* **What to work on**
What is needed is a single figure: how many lines of the records below contain the word "phải".

* **Entries supplied**
+===+
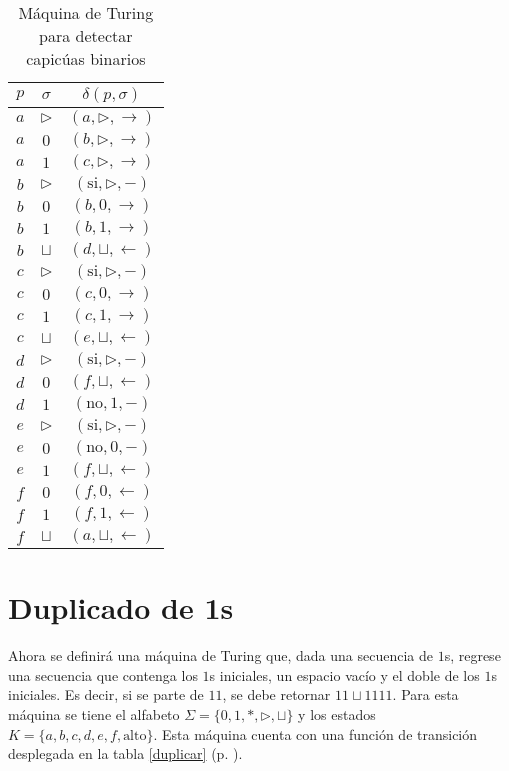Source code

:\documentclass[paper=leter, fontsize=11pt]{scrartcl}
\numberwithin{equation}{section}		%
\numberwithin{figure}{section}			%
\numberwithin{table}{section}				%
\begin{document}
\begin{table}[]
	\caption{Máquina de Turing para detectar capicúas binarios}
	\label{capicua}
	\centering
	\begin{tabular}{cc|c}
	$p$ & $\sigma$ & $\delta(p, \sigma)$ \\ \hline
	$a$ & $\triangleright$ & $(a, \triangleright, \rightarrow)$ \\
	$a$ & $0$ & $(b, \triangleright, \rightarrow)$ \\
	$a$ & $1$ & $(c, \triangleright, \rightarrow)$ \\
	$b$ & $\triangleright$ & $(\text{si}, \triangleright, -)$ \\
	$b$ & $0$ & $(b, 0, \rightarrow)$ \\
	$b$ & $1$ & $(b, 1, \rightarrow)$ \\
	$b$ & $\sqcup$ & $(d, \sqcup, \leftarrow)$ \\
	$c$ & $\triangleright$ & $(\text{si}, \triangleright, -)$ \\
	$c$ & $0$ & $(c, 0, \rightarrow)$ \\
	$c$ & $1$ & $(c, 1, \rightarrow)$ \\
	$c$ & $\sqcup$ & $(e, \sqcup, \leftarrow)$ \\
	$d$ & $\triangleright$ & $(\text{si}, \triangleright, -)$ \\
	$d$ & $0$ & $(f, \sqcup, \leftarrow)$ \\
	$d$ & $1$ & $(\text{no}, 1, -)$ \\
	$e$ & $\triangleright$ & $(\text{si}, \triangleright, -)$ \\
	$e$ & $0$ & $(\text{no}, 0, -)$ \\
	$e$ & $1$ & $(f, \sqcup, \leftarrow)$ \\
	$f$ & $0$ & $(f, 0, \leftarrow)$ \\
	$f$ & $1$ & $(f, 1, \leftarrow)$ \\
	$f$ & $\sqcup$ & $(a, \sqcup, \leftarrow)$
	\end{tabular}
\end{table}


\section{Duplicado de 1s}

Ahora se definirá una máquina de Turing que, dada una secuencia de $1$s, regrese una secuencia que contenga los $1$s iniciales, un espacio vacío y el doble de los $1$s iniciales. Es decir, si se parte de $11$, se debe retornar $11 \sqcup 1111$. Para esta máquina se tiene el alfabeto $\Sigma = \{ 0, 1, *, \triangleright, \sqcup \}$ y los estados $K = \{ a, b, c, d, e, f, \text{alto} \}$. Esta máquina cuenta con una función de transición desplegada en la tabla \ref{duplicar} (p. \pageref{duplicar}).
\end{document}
+===+
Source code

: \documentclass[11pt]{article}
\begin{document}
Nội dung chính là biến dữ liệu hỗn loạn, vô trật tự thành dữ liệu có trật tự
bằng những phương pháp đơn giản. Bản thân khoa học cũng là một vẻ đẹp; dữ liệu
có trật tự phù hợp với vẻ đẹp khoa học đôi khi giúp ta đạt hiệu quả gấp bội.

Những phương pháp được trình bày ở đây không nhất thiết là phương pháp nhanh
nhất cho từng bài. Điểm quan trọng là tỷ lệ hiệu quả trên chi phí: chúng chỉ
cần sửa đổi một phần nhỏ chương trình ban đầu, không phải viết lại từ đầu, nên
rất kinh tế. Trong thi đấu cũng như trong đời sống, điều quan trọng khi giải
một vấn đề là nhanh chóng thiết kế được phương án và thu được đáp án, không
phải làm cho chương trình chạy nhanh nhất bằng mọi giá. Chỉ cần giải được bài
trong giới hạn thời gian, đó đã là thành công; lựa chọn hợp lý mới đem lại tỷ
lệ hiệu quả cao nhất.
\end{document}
+===+
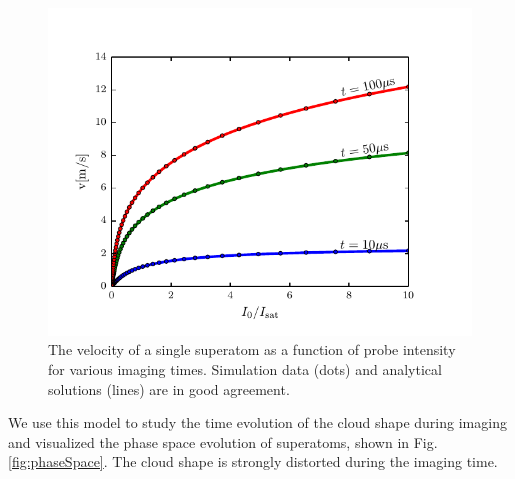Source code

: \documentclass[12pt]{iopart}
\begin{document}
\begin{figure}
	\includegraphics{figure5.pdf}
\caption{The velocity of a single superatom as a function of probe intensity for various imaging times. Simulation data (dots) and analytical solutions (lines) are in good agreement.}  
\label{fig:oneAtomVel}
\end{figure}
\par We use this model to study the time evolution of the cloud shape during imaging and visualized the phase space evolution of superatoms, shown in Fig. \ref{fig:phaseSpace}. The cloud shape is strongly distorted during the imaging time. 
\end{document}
+===+
* **Task solution**
2